(Plain-text document sources)
___

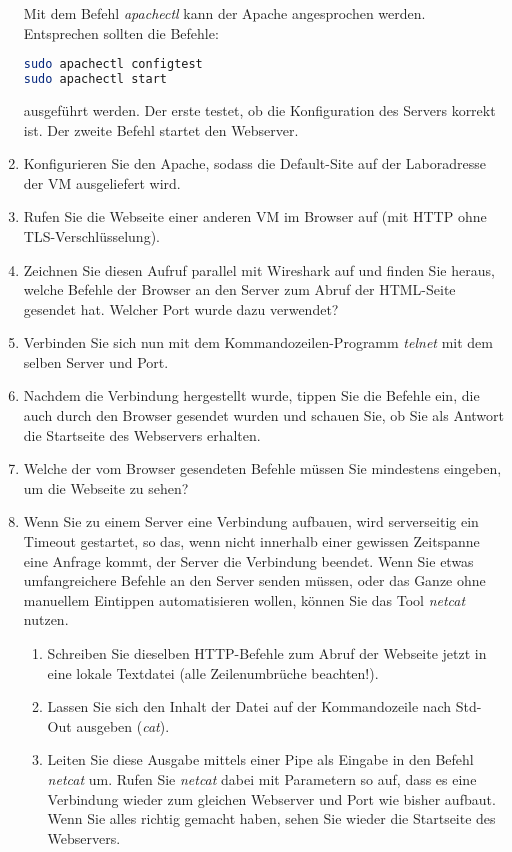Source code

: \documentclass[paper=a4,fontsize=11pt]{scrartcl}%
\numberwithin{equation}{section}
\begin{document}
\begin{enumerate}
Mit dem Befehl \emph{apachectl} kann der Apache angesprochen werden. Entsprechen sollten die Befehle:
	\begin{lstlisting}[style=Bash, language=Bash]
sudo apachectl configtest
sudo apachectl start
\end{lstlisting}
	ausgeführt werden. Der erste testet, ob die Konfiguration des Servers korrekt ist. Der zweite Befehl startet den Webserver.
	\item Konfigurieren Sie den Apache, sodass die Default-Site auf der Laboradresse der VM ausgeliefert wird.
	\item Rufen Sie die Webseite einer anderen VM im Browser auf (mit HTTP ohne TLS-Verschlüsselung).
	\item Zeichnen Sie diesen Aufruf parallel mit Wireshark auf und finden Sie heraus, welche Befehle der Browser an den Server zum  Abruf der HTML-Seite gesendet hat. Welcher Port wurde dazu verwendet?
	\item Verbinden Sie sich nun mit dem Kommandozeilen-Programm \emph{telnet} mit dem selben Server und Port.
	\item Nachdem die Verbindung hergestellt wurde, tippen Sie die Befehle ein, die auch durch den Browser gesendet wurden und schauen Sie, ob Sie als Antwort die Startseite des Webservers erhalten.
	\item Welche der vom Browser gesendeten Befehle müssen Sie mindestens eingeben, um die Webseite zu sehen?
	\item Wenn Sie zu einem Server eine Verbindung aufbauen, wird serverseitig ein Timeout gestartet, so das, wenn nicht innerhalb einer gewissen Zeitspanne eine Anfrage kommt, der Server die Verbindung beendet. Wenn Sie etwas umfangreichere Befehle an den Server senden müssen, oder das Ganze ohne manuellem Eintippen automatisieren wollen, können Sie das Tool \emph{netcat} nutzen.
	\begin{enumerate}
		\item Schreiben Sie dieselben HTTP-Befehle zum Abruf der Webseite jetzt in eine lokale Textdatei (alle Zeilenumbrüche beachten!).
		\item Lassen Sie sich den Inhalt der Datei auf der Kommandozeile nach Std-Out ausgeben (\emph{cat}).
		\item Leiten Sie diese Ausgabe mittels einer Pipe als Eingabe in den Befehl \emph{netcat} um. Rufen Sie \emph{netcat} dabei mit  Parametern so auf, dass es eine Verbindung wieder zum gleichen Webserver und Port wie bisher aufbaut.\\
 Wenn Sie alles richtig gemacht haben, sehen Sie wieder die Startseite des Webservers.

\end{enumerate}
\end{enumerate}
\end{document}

___

• **ACTION ITEM**
Whenever the word "werden" shows up in a line of the entries above, copy that line.

• **TASK SOLUTION**
Mit dem Befehl \emph{apachectl} kann der Apache angesprochen werden. Entsprechen sollten die Befehle:
	ausgeführt werden. Der erste testet, ob die Konfiguration des Servers korrekt ist. Der zweite Befehl startet den Webserver.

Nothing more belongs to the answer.